EXERCISE DESCRIPTION
Pick out every line of the entries below where "tabular" occurs, and copy those lines.

Stored items
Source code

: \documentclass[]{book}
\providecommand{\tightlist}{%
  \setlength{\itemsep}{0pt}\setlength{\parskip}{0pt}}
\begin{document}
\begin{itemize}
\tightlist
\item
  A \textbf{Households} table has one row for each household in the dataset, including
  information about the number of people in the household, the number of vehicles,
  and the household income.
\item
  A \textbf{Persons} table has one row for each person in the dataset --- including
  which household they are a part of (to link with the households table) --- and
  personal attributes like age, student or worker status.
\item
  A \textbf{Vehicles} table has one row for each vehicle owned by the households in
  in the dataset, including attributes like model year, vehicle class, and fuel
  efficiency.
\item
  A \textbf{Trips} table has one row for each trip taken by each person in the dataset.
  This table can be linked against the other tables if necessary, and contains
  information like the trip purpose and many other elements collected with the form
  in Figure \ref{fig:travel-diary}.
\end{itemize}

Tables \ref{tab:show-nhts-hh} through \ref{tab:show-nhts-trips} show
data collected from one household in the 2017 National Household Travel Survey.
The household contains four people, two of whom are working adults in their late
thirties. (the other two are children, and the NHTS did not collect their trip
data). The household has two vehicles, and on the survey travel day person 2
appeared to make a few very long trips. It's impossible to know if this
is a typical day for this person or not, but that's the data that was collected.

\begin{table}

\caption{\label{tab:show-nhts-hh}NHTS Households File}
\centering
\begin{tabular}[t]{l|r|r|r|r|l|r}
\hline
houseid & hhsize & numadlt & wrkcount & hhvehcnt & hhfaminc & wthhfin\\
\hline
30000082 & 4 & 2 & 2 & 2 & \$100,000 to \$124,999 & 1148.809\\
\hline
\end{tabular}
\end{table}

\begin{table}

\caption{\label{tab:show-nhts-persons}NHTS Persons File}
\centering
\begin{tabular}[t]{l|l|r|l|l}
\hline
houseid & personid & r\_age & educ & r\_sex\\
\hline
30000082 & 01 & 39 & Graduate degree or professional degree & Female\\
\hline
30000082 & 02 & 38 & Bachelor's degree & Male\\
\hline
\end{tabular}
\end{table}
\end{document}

PROBLEM SOLUTION
\begin{tabular}[t]{l|r|r|r|r|l|r}
\end{tabular}
\begin{tabular}[t]{l|l|r|l|l}
\end{tabular}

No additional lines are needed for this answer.